Collected data:
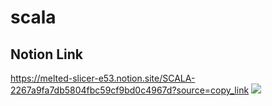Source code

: ﻿# scala

## Notion Link
https://melted-slicer-e53.notion.site/SCALA-2267a9fa7db5804fbc59cf9bd0c4967d?source=copy_link
<img src="https://github.com/user-attachments/assets/40beb045-cca6-4e74-a95f-1d4866ce014b" />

▶ Work instructions:
Could you work out how many lines of the data above contain the word "https"? Give only the number.

▶ The completed task:
2